A poor education will severely restrict your employment opportunities. Brides and grooms that both made their marks on marriage certificates (thus demonstrating an inability to write their names) would not have been teaching their children literacy skills. They would not have been reading bed time stories, even assuming that they had access to any books. Even children who showed some potential at school were often forced out of education and into employment to help balance the family budget. (There has always been a ‘cost of living’ crisis for some people.) The sons and daughters of factory workers often became factory workers themselves, usually in the same factory. Agricultural labourers begat agricultural labourers.  Careers advisors were not required in primary schools!

What sort of houses did my relatives call home?
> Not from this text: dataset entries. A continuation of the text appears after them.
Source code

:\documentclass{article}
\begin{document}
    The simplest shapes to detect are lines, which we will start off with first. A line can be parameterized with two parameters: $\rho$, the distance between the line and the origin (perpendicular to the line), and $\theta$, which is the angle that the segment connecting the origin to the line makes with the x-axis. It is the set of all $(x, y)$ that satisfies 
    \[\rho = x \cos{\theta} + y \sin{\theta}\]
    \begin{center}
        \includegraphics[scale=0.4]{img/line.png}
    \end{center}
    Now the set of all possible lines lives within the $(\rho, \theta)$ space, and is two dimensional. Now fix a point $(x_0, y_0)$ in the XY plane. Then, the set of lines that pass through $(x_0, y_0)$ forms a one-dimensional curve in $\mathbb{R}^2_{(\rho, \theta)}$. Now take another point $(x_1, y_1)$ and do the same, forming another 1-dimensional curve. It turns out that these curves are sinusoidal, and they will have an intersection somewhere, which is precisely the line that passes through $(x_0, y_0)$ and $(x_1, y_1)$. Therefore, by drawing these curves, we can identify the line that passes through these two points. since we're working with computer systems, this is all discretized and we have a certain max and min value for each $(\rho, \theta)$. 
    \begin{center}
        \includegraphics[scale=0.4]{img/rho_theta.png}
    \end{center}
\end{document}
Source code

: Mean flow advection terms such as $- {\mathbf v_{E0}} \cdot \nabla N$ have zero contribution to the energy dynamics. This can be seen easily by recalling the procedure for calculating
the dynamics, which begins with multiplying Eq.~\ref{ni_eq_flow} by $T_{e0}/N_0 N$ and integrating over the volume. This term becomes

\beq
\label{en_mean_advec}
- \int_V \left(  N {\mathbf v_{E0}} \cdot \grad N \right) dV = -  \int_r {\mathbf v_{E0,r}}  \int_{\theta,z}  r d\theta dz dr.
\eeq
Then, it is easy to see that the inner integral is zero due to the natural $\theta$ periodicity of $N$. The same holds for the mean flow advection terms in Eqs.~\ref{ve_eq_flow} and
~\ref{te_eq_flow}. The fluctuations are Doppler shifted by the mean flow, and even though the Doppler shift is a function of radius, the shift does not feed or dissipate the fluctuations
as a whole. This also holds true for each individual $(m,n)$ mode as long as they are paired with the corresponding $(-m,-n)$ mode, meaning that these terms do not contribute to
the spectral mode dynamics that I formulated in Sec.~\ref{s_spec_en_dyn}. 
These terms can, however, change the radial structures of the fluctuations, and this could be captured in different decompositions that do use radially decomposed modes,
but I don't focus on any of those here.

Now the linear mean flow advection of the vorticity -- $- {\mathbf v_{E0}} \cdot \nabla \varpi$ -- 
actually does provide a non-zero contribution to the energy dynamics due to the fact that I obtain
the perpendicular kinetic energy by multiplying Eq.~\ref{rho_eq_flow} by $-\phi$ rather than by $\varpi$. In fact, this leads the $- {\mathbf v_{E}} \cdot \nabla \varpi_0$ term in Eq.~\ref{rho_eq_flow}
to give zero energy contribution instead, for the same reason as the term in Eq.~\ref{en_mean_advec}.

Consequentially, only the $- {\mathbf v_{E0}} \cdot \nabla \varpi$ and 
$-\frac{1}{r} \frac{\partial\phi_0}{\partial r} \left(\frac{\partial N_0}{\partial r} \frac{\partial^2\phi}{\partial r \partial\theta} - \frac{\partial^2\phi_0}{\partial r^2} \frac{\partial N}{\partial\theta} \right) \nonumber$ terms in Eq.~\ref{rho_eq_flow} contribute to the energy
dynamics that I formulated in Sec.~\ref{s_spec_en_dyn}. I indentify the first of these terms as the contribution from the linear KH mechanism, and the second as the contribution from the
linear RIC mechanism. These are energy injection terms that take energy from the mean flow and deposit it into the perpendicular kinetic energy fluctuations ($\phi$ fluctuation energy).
If you are lucky, there are maps showing the roads where your ancestors lived. If not, other clues can be used to give a general idea of dwellings in the neighbourhood. The sheer number of people recorded at single addresses leaves me wondering just how they all managed to find somewhere to sleep. The image of a sardine can comes to mind.

What did our ancestors eat? For once, this question is easier to answer for those of us with some antecedents from Ireland rather than for other realms. They ate a lot of potatoes. A working man could eat 10lbs of potatoes a day. No fancy cereals high in sugar and salt with lurid advertising on the packet. No marmalade or boiled eggs. No ‘five a day’. No convenience food from the freezer. Certainly, no home delivery services or take aways. Just potatoes and yet more potatoes, with some watered down milk.  Other crops were grown in Ireland, but these were mainly exported to England, thus generating substantial profits for the landlords. Potatoes generate a lot of calories per acre, hence the popularity of the crop. All is well until that single crop fails, with catastrophic consequences.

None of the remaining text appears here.